● **Data for analysis**:
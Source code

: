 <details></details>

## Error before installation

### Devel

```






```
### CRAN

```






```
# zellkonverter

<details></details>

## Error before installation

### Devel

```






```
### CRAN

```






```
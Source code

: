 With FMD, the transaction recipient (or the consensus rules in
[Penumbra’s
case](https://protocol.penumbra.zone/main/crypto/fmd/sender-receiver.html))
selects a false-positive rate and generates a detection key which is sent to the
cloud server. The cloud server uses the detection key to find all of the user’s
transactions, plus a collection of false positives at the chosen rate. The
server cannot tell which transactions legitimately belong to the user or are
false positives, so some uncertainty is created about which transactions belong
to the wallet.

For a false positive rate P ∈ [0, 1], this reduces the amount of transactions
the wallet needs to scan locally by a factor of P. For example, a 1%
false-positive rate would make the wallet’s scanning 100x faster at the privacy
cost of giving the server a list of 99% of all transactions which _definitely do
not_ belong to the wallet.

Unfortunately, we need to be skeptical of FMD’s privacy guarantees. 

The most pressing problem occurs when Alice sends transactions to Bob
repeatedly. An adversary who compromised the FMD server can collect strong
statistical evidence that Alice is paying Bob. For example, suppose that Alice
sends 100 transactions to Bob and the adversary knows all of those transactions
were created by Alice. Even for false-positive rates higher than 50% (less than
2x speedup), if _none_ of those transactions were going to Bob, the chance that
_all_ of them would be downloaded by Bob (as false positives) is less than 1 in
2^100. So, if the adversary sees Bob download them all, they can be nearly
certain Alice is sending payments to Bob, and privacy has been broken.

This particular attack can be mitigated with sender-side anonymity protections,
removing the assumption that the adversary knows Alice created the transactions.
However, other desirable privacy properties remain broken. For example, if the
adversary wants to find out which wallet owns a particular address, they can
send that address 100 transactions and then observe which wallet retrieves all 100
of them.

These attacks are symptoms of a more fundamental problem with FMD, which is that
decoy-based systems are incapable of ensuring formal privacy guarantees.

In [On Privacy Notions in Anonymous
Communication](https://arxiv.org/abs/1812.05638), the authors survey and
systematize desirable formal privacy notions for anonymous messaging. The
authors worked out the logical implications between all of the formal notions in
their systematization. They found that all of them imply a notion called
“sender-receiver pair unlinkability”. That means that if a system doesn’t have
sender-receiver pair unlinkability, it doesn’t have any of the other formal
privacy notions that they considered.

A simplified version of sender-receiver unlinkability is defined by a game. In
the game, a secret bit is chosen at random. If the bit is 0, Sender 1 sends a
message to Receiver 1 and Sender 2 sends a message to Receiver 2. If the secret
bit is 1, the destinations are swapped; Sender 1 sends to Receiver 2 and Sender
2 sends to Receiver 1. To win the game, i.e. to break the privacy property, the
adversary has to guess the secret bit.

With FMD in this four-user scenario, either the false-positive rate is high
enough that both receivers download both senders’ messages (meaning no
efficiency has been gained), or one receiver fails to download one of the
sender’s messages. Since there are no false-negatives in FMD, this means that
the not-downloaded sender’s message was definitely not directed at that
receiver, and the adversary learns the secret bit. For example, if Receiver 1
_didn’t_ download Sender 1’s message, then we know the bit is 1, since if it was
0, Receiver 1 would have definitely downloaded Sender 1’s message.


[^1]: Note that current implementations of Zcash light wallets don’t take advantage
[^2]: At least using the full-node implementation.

---

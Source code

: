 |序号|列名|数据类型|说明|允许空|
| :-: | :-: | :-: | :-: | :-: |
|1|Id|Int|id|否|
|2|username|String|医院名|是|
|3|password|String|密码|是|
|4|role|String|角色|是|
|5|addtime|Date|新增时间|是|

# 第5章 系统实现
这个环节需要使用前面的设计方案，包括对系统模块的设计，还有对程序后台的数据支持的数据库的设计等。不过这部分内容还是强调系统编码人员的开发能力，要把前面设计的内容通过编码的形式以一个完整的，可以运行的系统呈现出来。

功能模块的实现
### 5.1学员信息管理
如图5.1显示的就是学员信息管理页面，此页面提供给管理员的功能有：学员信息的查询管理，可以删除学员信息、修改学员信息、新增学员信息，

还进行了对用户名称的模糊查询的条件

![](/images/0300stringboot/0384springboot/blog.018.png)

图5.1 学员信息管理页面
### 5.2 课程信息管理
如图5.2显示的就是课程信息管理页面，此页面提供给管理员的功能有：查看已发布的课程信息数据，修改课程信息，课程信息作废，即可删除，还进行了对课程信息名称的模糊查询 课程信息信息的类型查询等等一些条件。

● **Work required**: Across the records, count the lines that contain the word "means" and give that figure alone.

● **Response**: 2